Al igual que en la vida, en el deporte también se curtió desde pequeño. Jugaba cada día en las agrietadas calles congoleñas, buscando tiros imposibles en rudimentarias canastas de madera y calzando plásticos o viejas zapatillas de deportes con agujeros remendados a base de cartones.
“Sus cualidades físicas (2.08 metros y 100 kilos) son innatas, pero trabajando siempre ha sido una animal"
“Sus cualidades físicas (2.08 metros y 100 kilos) son innatas, pero trabajando siempre ha sido una animal. Mañana y tarde, sin escatimar esfuerzo. Hasta ahora, en la NBA su aportación es fundamentalmente defensiva, pero en dos años explotará ofensivamente y mostrará muchas cartas que no ha enseñado aún”, avisa Rubio.
“Era un portento físico”, coincide José Ángel Antelo, ala-pívot del Caceres y compañero de Ibaka en L’Hospitalet 2007-08. “Se hinchaba a poner tapones y se enfadaba cuando algo no le salía, aunque enseguida se le pasaba. Era evidente que llegaría alto, pero tanto como a una final de la NBA en tan poco tiempo no me lo esperaba”.
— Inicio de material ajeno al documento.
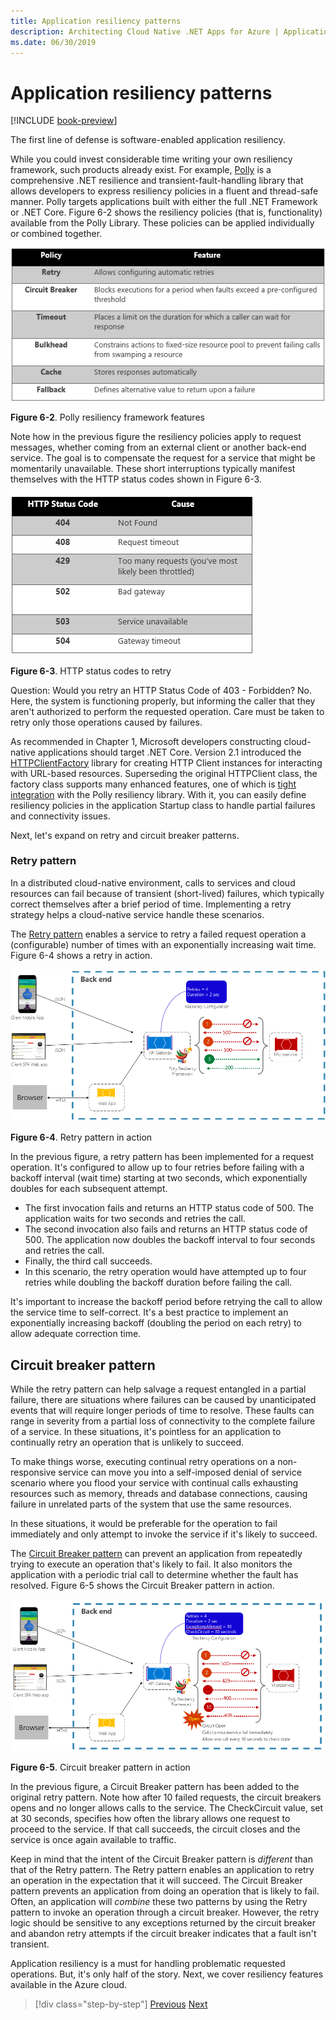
 ```yaml
---
title: Application resiliency patterns
description: Architecting Cloud Native .NET Apps for Azure | Application Resiliency Patterns
ms.date: 06/30/2019
---
```

# Application resiliency patterns

[!INCLUDE [book-preview](../../../includes/book-preview.md)]

The first line of defense is software-enabled application resiliency.

While you could invest considerable time writing your own resiliency framework, such products already exist. For example, [Polly](http://www.thepollyproject.org/) is a comprehensive .NET resilience and transient-fault-handling library that allows developers to express resiliency policies in a fluent and thread-safe manner. Polly targets applications built with either the full .NET Framework or .NET Core. Figure 6-2 shows the resiliency policies (that is, functionality) available from the Polly Library. These policies can be applied individually or combined together.

![Polly framework](./media/polly-resiliency-framework.png)

**Figure 6-2**. Polly resiliency framework features

Note how in the previous figure the resiliency policies apply to request messages, whether coming from an external client or another back-end service. The goal is to compensate the request for a service that might be momentarily unavailable. These short interruptions typically manifest themselves with the HTTP status codes shown in Figure 6-3.

![HTTP status codes to retry](./media/http-status-codes.png)

**Figure 6-3**. HTTP status codes to retry

Question: Would you retry an HTTP Status Code of 403 - Forbidden? No. Here, the system is functioning properly, but informing the caller that they aren't authorized to perform the requested operation. Care must be taken to retry only those operations caused by failures.

As recommended in Chapter 1, Microsoft developers constructing cloud-native applications should target .NET Core. Version 2.1 introduced the [HTTPClientFactory](https://www.stevejgordon.co.uk/introduction-to-httpclientfactory-aspnetcore) library for creating HTTP Client instances for interacting with URL-based resources. Superseding the original HTTPClient class, the factory class supports many enhanced features, one of which is [tight integration](../microservices/implement-resilient-applications/implement-http-call-retries-exponential-backoff-polly.md) with the Polly resiliency library. With it, you can easily define resiliency policies in the application Startup class to handle partial failures and connectivity issues.

Next, let's expand on retry and circuit breaker patterns.

### Retry pattern

In a distributed cloud-native environment, calls to services and cloud resources can fail because of transient (short-lived) failures, which typically correct themselves after a brief period of time. Implementing a retry strategy helps a cloud-native service handle these scenarios.

The [Retry pattern](https://docs.microsoft.com/azure/architecture/patterns/retry) enables a service to retry a failed request operation a (configurable) number of times with an exponentially increasing wait time. Figure 6-4 shows a retry in action.

![Retry pattern in action](./media/retry-pattern.png)

**Figure 6-4**. Retry pattern in action

In the previous figure, a retry pattern has been implemented for a request operation. It's configured to allow up to four retries before failing with a backoff interval (wait time) starting at two seconds, which exponentially doubles for each subsequent attempt.

- The first invocation fails and returns an HTTP status code of 500. The application waits for two seconds and retries the call.
- The second invocation also fails and returns an HTTP status code of 500. The application now doubles the backoff interval to four seconds and retries the call.
- Finally, the third call succeeds.
- In this scenario, the retry operation would have attempted up to four retries while doubling the backoff duration before failing the call.

It's important to increase the backoff period before retrying the call to allow the service time to self-correct. It's a best practice to implement an exponentially increasing backoff (doubling the period on each retry) to allow adequate correction time.

## Circuit breaker pattern

While the retry pattern can help salvage a request entangled in a partial failure, there are situations where failures can be caused by unanticipated events that will require longer periods of time to resolve. These faults can range in severity from a partial loss of connectivity to the complete failure of a service. In these situations, it's pointless for an application to continually retry an operation that is unlikely to succeed.

To make things worse, executing continual retry operations on a non-responsive service can move you into a self-imposed denial of service scenario where you flood your service with continual calls exhausting resources such as memory, threads and database connections, causing failure in unrelated parts of the system that use the same resources.

In these situations, it would be preferable for the operation to fail immediately and only attempt to invoke the service if it's likely to succeed.

The [Circuit Breaker pattern](https://docs.microsoft.com/azure/architecture/patterns/circuit-breaker) can prevent an application from repeatedly trying to execute an operation that's likely to fail. It also monitors the application with a periodic trial call to determine whether the fault has resolved. Figure 6-5 shows the Circuit Breaker pattern in action.

![Circuit breaker pattern in action](./media/circuit-breaker-pattern.png)

**Figure 6-5**. Circuit breaker pattern in action

In the previous figure, a Circuit Breaker pattern has been added to the original retry pattern. Note how after 10 failed requests, the circuit breakers opens and no longer allows calls to the service. The CheckCircuit value, set at 30 seconds, specifies how often the library allows one request to proceed to the service. If that call succeeds, the circuit closes and the service is once again available to traffic.

Keep in mind that the intent of the Circuit Breaker pattern is *different* than that of the Retry pattern. The Retry pattern enables an application to retry an operation in the expectation that it will succeed. The Circuit Breaker pattern prevents an application from doing an operation that is likely to fail. Often, an application will *combine* these two patterns by using the Retry pattern to invoke an operation through a circuit breaker. However, the retry logic should be sensitive to any exceptions returned by the circuit breaker and abandon retry attempts if the circuit breaker indicates that a fault isn't transient.

Application resiliency is a must for handling problematic requested operations. But, it's only half of the story. Next, we cover resiliency features available in the Azure cloud.

>[!div class="step-by-step"]
>[Previous](resiliency.md)
>[Next](infrastructure-resiliency-azure.md)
Desde L’Hospitalet hasta Oklahoma, pasando por el Manresa y el Real Madrid, Ibaka siempre ha desplegado una ambición tan desmesurada como su poderío. “No se ponía techo. Recuerdo que una vez me dijo: ‘Coach (entrenador), cuando yo NBA, yo compro coche a ti’. A ver si le veo para recordarle lo que me ‘debe’. Además, encima está jugando la final”.